Pillars of Virtue – Courtesy
By Dr. Dan Sturdevant
WHATEVER ONE OF US ASKED THE OTHER TO DO – IT WAS ASSUMED THE ASKER WOULD WEIGH ALL THE CONSEQUENCES – THE OTHER WOULD DO. THUS ONE MIGHT WAKE THE OTHER IN THE NIGHT AND ASK FOR A CUP OF WATER; AND THE OTHER WOULD PEACEFULLY (AND SLEEPILY) FETCH IT. WE, IN FACT, DEFINED COURTESY AS ‘A CUP OF WATER IN THE NIGHT’. AND WE CONSIDERED IT A VERY GREAT COURTESY TO ASK FOR THE CUP AS WELL AS TO FETCH IT.
SHELDON VANAUKEN, “A SEVERE MERCY”
Hello Parents, Scholars, Friends, and Optima Family!

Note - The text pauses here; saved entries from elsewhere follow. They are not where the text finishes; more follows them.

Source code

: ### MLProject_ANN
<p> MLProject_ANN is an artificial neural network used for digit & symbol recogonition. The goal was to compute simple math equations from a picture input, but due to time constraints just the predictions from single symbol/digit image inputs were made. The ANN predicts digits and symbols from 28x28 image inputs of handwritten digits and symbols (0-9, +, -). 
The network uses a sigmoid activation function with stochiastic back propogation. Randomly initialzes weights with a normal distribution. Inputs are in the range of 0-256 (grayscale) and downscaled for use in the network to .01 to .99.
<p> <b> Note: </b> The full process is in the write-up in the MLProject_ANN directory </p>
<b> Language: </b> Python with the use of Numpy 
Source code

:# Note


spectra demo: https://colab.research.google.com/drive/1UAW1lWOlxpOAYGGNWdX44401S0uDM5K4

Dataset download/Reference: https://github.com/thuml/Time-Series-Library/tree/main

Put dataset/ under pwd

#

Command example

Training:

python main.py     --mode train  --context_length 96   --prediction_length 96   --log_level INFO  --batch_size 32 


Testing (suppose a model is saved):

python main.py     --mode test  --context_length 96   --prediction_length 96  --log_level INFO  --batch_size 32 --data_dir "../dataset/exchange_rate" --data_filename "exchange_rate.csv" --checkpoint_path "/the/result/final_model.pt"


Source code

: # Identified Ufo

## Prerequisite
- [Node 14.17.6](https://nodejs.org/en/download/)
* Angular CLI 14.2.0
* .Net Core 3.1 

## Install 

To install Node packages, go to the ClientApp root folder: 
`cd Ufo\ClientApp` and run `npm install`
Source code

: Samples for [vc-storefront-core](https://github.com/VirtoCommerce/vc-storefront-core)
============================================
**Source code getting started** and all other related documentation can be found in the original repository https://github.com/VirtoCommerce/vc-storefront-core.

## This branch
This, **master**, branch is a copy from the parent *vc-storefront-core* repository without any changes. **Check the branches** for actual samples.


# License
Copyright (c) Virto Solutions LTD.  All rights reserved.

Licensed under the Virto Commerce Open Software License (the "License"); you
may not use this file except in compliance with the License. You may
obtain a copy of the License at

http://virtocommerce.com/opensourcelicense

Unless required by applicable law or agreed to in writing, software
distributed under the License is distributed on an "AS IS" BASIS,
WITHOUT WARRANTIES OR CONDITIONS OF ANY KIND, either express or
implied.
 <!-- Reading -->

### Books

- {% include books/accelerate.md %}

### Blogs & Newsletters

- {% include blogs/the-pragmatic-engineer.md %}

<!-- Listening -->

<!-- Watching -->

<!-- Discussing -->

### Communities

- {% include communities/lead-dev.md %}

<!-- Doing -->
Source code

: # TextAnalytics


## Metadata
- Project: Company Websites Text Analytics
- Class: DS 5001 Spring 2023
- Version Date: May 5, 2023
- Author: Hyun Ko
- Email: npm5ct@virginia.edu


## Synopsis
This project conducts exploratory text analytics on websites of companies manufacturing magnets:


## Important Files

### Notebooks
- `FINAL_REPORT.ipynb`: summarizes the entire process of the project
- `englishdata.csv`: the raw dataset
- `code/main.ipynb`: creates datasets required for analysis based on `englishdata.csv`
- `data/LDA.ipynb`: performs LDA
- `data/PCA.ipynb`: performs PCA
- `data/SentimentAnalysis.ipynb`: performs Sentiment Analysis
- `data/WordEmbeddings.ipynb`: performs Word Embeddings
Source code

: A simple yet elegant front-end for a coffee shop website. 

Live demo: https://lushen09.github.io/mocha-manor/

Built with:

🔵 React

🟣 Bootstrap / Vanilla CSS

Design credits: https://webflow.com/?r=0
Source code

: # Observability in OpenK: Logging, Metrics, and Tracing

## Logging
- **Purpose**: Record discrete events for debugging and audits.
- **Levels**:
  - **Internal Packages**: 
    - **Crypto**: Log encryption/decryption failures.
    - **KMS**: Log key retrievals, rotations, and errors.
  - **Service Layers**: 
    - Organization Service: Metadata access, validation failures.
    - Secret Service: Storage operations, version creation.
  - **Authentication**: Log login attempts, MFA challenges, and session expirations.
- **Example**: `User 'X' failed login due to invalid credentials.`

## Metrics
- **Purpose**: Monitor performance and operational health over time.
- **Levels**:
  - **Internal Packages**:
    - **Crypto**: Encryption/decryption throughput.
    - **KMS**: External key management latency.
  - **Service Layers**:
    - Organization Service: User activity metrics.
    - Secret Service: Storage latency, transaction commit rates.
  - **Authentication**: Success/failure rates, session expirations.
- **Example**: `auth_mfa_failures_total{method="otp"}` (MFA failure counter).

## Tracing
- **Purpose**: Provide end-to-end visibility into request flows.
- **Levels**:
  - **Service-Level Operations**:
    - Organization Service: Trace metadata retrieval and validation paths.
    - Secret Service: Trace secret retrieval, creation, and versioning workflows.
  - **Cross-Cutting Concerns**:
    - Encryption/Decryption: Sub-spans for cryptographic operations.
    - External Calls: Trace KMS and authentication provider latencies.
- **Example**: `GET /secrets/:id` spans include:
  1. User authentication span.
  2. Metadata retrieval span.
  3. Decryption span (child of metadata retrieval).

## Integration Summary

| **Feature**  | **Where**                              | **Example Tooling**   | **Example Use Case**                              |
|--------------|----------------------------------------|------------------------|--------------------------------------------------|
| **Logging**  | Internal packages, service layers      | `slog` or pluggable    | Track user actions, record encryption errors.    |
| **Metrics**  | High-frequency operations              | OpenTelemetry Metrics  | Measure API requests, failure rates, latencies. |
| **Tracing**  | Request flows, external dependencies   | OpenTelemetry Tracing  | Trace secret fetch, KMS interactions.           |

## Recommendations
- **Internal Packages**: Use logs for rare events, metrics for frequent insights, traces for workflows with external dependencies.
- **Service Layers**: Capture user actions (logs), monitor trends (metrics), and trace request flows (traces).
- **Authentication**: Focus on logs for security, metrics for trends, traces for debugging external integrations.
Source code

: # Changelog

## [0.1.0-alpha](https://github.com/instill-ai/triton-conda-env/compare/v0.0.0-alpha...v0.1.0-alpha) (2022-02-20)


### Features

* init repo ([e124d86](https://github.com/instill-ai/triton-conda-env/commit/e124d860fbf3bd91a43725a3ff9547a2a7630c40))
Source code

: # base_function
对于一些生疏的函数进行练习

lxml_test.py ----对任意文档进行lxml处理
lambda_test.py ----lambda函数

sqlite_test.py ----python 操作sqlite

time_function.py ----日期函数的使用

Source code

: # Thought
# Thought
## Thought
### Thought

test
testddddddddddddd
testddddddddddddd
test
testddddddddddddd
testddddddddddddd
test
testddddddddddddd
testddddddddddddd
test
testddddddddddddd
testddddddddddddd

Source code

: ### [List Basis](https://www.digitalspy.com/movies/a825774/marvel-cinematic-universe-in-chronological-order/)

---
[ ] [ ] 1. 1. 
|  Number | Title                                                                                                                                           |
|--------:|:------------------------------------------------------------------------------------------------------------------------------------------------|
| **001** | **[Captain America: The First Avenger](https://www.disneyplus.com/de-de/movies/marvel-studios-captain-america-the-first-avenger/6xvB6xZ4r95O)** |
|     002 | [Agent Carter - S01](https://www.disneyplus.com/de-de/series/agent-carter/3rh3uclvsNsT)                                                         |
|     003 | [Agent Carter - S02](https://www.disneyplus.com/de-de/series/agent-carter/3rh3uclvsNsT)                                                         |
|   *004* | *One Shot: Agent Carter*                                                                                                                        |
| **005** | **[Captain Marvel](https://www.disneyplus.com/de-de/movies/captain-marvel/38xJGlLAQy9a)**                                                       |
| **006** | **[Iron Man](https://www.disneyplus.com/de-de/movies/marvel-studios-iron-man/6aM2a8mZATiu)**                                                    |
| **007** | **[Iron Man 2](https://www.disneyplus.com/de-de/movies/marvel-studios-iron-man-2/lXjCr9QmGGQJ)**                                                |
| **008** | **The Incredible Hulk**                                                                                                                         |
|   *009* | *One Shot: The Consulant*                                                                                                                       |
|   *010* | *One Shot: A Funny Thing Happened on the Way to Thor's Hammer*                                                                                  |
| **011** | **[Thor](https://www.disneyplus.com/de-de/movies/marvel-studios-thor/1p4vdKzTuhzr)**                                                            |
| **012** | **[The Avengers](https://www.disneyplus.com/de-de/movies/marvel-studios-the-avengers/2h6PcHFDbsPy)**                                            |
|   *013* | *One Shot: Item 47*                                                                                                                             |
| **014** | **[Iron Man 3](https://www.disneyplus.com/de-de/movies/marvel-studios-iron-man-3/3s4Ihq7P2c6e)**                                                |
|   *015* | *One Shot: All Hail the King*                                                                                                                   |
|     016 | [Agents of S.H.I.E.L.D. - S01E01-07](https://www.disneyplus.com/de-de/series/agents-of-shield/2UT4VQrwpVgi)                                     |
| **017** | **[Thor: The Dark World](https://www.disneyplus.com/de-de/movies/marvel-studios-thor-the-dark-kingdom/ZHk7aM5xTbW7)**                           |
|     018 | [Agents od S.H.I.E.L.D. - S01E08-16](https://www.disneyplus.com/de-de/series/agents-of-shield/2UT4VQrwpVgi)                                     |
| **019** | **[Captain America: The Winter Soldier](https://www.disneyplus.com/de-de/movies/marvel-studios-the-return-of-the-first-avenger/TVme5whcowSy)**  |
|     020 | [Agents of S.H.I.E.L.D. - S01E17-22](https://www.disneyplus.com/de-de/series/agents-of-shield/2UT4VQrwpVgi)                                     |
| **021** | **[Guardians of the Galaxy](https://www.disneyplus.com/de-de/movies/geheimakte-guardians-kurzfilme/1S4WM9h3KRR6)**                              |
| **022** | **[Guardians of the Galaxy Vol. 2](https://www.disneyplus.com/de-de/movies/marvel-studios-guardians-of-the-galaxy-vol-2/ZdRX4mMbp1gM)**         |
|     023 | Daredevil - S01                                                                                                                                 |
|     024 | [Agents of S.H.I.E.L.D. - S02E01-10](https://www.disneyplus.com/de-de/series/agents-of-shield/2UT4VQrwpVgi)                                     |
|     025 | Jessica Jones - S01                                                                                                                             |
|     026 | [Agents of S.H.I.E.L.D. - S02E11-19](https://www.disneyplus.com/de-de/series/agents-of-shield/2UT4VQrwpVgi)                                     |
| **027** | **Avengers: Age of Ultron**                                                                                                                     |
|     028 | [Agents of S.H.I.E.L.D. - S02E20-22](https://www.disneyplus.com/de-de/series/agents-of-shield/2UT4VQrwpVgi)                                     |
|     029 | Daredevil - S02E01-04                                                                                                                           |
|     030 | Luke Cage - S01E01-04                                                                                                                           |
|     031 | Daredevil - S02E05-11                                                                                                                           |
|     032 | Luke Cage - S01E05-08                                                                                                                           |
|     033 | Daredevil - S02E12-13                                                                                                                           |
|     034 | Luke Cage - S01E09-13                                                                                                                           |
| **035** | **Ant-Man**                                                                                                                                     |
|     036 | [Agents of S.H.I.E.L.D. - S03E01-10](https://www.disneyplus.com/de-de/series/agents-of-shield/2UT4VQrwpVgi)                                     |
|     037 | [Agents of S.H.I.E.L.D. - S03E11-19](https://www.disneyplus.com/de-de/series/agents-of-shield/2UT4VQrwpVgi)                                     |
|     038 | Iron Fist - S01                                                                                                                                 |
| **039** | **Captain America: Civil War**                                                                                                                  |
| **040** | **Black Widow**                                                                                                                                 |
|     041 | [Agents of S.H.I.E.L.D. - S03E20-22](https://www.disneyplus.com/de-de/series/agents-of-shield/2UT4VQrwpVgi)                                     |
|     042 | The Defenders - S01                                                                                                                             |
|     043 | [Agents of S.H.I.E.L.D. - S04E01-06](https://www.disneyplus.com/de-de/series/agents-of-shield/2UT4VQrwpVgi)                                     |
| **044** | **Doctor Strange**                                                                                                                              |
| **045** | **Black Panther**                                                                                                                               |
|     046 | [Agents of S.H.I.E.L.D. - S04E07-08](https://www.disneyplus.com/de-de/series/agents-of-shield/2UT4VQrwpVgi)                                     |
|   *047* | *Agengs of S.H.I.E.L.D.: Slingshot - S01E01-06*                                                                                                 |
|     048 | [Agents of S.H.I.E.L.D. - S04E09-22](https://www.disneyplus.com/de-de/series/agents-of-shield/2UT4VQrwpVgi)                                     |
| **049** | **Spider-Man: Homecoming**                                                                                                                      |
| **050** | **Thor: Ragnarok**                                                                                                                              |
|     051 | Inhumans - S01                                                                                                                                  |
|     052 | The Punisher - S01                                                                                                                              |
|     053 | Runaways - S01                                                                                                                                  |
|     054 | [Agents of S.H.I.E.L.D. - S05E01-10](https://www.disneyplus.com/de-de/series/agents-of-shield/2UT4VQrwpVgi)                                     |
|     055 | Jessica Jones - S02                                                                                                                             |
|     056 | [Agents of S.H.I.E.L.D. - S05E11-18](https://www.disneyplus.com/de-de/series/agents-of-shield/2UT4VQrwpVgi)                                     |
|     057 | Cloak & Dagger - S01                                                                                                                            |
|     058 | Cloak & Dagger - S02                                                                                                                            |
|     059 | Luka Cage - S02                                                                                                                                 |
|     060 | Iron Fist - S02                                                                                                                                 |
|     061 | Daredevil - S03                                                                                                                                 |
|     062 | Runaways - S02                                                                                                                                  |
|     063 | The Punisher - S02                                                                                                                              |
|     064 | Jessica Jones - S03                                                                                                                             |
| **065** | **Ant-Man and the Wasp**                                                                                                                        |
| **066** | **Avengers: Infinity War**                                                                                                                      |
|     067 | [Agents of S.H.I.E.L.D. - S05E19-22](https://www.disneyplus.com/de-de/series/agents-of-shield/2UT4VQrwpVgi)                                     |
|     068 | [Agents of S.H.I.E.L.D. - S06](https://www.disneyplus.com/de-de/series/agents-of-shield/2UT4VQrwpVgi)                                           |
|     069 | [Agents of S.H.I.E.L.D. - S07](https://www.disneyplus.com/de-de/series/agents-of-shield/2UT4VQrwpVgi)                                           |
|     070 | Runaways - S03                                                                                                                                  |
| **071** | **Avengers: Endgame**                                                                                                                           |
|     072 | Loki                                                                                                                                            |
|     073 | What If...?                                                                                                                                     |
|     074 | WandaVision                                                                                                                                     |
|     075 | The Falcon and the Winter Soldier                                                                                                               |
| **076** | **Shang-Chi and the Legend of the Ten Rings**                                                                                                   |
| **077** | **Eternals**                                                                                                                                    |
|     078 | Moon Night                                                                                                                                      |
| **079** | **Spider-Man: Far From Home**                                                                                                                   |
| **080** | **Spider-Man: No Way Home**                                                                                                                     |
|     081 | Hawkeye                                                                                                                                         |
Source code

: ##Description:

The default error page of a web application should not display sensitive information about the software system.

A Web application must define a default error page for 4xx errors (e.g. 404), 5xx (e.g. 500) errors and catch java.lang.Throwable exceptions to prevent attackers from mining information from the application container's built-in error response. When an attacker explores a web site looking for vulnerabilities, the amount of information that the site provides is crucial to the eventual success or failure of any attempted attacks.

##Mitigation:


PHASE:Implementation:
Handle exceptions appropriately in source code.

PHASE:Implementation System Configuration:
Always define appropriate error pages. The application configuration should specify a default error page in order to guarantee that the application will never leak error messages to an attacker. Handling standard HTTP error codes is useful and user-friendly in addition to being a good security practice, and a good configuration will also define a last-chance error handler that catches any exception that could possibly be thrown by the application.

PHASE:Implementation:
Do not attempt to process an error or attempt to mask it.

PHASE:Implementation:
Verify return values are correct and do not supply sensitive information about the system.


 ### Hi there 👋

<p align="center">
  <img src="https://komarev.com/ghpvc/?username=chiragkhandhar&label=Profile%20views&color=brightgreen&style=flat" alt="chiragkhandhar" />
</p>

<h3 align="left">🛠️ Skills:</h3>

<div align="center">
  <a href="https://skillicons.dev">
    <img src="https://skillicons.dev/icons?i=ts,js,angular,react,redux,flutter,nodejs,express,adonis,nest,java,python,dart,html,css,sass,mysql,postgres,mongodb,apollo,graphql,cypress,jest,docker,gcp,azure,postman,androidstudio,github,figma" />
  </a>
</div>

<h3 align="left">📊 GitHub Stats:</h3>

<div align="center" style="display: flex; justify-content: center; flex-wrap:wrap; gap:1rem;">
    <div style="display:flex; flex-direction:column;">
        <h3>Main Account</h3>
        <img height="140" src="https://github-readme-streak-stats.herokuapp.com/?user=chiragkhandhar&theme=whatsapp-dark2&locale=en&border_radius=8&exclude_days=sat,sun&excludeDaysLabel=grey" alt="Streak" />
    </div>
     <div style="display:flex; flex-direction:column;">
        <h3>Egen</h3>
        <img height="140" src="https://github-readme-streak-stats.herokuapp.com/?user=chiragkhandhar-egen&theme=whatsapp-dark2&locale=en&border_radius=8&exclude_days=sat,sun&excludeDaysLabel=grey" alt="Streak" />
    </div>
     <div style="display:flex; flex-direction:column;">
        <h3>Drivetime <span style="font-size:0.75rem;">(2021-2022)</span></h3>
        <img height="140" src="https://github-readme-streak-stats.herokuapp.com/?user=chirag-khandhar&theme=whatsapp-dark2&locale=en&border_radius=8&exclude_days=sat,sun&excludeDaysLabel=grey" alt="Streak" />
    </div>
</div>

Welcome to the second installment in our series of seven virtue-focused posts, reflecting the seven virtues we strive to instill each day at Optima Academy Online. This entry will discuss courtesy – often one of the more overlooked virtues – and something that is far too often forgotten in today’s public discourse. In the Vanauken quote above, we find a beautiful and uncommon description of courtesy, specifically in that it defines courtesy as reciprocal. That’s not something we often associate with courtesy, but if we are truly striving for courteousness, it is essential to consider it a reciprocal virtue. Please stick with me, and I’ll expand that thought.
First, in the instance of the quote above, Vanauken is describing his blossoming relationship with his bride, and how they desired to be courteous to one another at all times, and in all ways – even to the point of appreciating being woken in the night to fetch the other a glass of water. You may be asking yourself, how can we consider it a courtesy to be asked to fetch a glass of water in the middle of the night? While I am not acquainted with Mr. Vanauken except through his writing (and I might add that if you have not read “A Severe Mercy” but are in the mood for a spectacular and moving memoir, you should add it to your list) I believe the answer is that it affords the fetcher the opportunity to be of service. What more do we want in our relationships than to be useful, to be needed, and to offer value to those around us?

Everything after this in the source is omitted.